(Extracted information Opens)

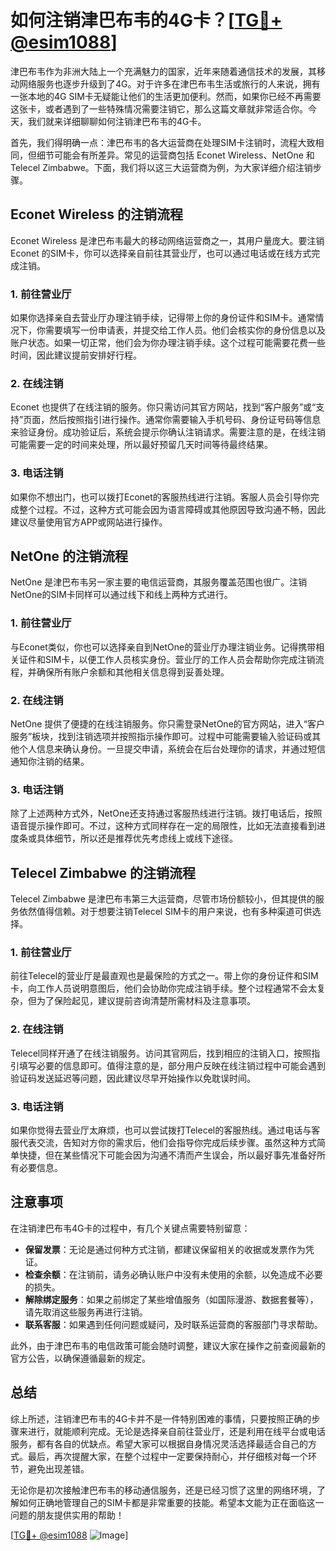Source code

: # 如何注销津巴布韦的4G卡？[[TG💪+ @esim1088](https://t.me/s/esim1088)]

津巴布韦作为非洲大陆上一个充满魅力的国家，近年来随着通信技术的发展，其移动网络服务也逐步升级到了4G。对于许多在津巴布韦生活或旅行的人来说，拥有一张本地的4G SIM卡无疑能让他们的生活更加便利。然而，如果你已经不再需要这张卡，或者遇到了一些特殊情况需要注销它，那么这篇文章就非常适合你。今天，我们就来详细聊聊如何注销津巴布韦的4G卡。

首先，我们得明确一点：津巴布韦的各大运营商在处理SIM卡注销时，流程大致相同，但细节可能会有所差异。常见的运营商包括 Econet Wireless、NetOne 和 Telecel Zimbabwe。下面，我们将以这三大运营商为例，为大家详细介绍注销步骤。

## Econet Wireless 的注销流程

Econet Wireless 是津巴布韦最大的移动网络运营商之一，其用户量庞大。要注销 Econet 的SIM卡，你可以选择亲自前往其营业厅，也可以通过电话或在线方式完成注销。

### 1. 前往营业厅

如果你选择亲自去营业厅办理注销手续，记得带上你的身份证件和SIM卡。通常情况下，你需要填写一份申请表，并提交给工作人员。他们会核实你的身份信息以及账户状态。如果一切正常，他们会为你办理注销手续。这个过程可能需要花费一些时间，因此建议提前安排好行程。

### 2. 在线注销

Econet 也提供了在线注销的服务。你只需访问其官方网站，找到“客户服务”或“支持”页面，然后按照指引进行操作。通常你需要输入手机号码、身份证号码等信息来验证身份。成功验证后，系统会提示你确认注销请求。需要注意的是，在线注销可能需要一定的时间来处理，所以最好预留几天时间等待最终结果。

### 3. 电话注销

如果你不想出门，也可以拨打Econet的客服热线进行注销。客服人员会引导你完成整个过程。不过，这种方式可能会因为语言障碍或其他原因导致沟通不畅，因此建议尽量使用官方APP或网站进行操作。

## NetOne 的注销流程

NetOne 是津巴布韦另一家主要的电信运营商，其服务覆盖范围也很广。注销NetOne的SIM卡同样可以通过线下和线上两种方式进行。

### 1. 前往营业厅

与Econet类似，你也可以选择亲自到NetOne的营业厅办理注销业务。记得携带相关证件和SIM卡，以便工作人员核实身份。营业厅的工作人员会帮助你完成注销流程，并确保所有账户余额和其他相关信息得到妥善处理。

### 2. 在线注销

NetOne 提供了便捷的在线注销服务。你只需登录NetOne的官方网站，进入“客户服务”板块，找到注销选项并按照指示操作即可。过程中可能需要输入验证码或其他个人信息来确认身份。一旦提交申请，系统会在后台处理你的请求，并通过短信通知你注销的结果。

### 3. 电话注销

除了上述两种方式外，NetOne还支持通过客服热线进行注销。拨打电话后，按照语音提示操作即可。不过，这种方式同样存在一定的局限性，比如无法直接看到进度条或具体细节，所以还是推荐优先考虑线上或线下途径。

## Telecel Zimbabwe 的注销流程

Telecel Zimbabwe 是津巴布韦第三大运营商，尽管市场份额较小，但其提供的服务依然值得信赖。对于想要注销Telecel SIM卡的用户来说，也有多种渠道可供选择。

### 1. 前往营业厅

前往Telecel的营业厅是最直观也是最保险的方式之一。带上你的身份证件和SIM卡，向工作人员说明意图后，他们会协助你完成注销手续。整个过程通常不会太复杂，但为了保险起见，建议提前咨询清楚所需材料及注意事项。

### 2. 在线注销

Telecel同样开通了在线注销服务。访问其官网后，找到相应的注销入口，按照指引填写必要的信息即可。值得注意的是，部分用户反映在线注销过程中可能会遇到验证码发送延迟等问题，因此建议尽早开始操作以免耽误时间。

### 3. 电话注销

如果你觉得去营业厅太麻烦，也可以尝试拨打Telecel的客服热线。通过电话与客服代表交流，告知对方你的需求后，他们会指导你完成后续步骤。虽然这种方式简单快捷，但在某些情况下可能会因为沟通不清而产生误会，所以最好事先准备好所有必要信息。

## 注意事项

在注销津巴布韦4G卡的过程中，有几个关键点需要特别留意：

- **保留发票**：无论是通过何种方式注销，都建议保留相关的收据或发票作为凭证。
- **检查余额**：在注销前，请务必确认账户中没有未使用的余额，以免造成不必要的损失。
- **解除绑定服务**：如果之前绑定了某些增值服务（如国际漫游、数据套餐等），请先取消这些服务再进行注销。
- **联系客服**：如果遇到任何问题或疑问，及时联系运营商的客服部门寻求帮助。

此外，由于津巴布韦的电信政策可能会随时调整，建议大家在操作之前查阅最新的官方公告，以确保遵循最新的规定。

## 总结

综上所述，注销津巴布韦的4G卡并不是一件特别困难的事情，只要按照正确的步骤来进行，就能顺利完成。无论是选择亲自前往营业厅，还是利用在线平台或电话服务，都有各自的优缺点。希望大家可以根据自身情况灵活选择最适合自己的方式。最后，再次提醒大家，在整个过程中一定要保持耐心，并仔细核对每一个环节，避免出现差错。

无论你是初次接触津巴布韦的移动通信服务，还是已经习惯了这里的网络环境，了解如何正确地管理自己的SIM卡都是非常重要的技能。希望本文能为正在面临这一问题的朋友提供实用的帮助！ 

[[TG💪+ @esim1088](https://t.me/s/esim1088) ![Image](https://i.postimg.cc/4NQfJmqS/Snipaste-2025-05-13-00-14-12.png)]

(Extracted information Closes)

Which lines of the entries contain "Zimbabwe"? Count them and write only the number.

**Response area**
3